El pasado 7 de abril Jan Frodeno se imponía en Ironman 70.3 Oceanside con más de cuatro minutos de ventaja sobre Lionel Sanders. El canadiense, que había ganado la edición de 2017, quedó moralmente tocado: además de colgar un cartel en su Caverna del Dolor con la leyenda “Esto es la guerra“, decidió acometer diversos cambios en su bicicleta y en su manera de entrenar.

Consciente de que Jan Frodeno tenía más destreza sobre la bicicleta que él, Sanders decidió empezar a entrenar en exterior, sobre una bicicleta de gravel. “Mover potencia es muy importante. Esto se consigue con Zwift“, escribía entonces. “Pero igual de importante es saber manejar la bicicleta, y eso se aprende en los senderos“. A los pocos días colgaba en Instagram una foto en la que se le veía rodando en bicicleta.

Parecía algo puntual, entrenamientos claves que ayudasen al actual Campeón del Mundo ITU de LD a lidiar con curvas, giros y demás, pero un mes después de Oceanside ya podemos decir que Sanders apenas está tocando el rodillo, por no decir directamente que lo ha abandonado.
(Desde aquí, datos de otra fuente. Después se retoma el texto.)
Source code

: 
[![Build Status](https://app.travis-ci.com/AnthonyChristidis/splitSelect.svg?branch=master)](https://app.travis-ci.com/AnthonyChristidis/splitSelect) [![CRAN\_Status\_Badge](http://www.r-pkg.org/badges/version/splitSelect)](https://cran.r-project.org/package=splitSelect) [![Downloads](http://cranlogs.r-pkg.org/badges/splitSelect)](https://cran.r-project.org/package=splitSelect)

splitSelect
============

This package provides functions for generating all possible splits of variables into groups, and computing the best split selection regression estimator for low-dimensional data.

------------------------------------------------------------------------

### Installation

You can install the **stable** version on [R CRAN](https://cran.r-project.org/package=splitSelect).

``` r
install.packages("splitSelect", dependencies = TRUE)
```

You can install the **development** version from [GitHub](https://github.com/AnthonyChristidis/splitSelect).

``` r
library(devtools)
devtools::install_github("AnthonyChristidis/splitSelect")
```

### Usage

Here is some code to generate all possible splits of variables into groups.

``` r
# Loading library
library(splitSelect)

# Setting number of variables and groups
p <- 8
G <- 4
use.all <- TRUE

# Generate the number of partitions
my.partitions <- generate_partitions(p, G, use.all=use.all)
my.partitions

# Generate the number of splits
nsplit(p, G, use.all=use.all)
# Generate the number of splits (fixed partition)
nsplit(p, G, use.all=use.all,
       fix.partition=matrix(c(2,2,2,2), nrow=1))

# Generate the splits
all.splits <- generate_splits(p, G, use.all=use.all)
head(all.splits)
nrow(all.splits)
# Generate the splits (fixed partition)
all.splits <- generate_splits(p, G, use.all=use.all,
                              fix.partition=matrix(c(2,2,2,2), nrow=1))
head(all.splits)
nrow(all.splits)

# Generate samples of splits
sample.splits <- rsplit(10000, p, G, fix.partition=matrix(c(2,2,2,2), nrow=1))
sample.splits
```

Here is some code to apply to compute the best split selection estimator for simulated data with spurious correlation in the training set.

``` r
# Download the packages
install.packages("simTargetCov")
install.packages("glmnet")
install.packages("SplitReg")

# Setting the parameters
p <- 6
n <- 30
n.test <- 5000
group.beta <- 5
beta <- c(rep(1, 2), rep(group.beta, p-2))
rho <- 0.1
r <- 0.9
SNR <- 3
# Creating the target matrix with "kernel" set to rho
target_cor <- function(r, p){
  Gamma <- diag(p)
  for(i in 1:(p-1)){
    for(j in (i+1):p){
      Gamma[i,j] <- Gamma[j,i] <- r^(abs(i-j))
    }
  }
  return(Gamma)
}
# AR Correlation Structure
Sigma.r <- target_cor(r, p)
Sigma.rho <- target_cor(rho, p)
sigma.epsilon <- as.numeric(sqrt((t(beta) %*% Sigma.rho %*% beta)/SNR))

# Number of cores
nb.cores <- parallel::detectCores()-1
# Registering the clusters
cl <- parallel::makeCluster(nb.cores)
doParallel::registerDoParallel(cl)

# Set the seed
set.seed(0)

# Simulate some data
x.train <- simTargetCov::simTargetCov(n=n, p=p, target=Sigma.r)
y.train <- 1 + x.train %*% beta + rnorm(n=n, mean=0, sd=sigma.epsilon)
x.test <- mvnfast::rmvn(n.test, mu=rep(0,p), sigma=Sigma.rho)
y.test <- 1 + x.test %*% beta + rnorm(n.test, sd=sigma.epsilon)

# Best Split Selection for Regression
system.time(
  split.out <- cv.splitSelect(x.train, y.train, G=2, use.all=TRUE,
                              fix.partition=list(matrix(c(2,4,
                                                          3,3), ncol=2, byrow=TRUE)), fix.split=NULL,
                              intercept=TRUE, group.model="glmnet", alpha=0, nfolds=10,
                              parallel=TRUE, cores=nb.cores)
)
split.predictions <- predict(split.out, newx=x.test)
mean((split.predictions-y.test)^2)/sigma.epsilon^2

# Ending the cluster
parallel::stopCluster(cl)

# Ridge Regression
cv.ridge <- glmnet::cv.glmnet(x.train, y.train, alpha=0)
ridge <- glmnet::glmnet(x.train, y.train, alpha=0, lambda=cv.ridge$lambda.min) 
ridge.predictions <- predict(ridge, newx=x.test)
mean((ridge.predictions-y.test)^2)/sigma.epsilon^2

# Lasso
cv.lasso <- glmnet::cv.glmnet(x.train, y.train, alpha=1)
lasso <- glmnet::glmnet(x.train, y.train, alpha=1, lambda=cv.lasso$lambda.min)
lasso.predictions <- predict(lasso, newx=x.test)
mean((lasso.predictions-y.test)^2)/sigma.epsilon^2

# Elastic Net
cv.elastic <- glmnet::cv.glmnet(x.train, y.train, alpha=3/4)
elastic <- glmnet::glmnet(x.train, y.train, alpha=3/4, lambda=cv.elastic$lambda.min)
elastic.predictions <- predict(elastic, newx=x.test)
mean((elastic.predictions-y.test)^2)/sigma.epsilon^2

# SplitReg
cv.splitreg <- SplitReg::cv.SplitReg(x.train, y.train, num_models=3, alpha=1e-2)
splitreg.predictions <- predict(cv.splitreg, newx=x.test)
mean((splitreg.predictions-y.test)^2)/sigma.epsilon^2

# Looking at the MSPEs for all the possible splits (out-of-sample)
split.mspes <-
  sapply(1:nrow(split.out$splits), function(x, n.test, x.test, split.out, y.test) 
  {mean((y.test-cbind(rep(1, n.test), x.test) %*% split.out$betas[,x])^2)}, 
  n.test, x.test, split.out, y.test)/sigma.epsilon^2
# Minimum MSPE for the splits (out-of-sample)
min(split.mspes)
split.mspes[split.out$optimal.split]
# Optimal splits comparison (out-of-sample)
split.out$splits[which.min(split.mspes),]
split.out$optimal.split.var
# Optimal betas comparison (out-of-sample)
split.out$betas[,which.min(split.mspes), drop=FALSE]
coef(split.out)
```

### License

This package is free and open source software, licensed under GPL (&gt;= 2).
Según su perfil de Zwift, en el que es nivel 25 y acumula 12.676 kilómetros, en los últimos 30 días solo ha rodado 55 minutos, en los que ha hecho 38 kilómetros.

De hecho el último rodaje sobre su Wahoo es del 10 de abril, donde solo estuvo diez minutos.

¿Nos habremos quedado definitivamente sin el rey del rodillo? Esperamos que no. Y si ha hecho sus datos privados, esperamos que cambie y los vuelva a compartir. Este fin de semana compite en Ironman 70.3 Saint George, donde se verá las caras con Sebastian Kienle. Nuevo duelo con alemanes.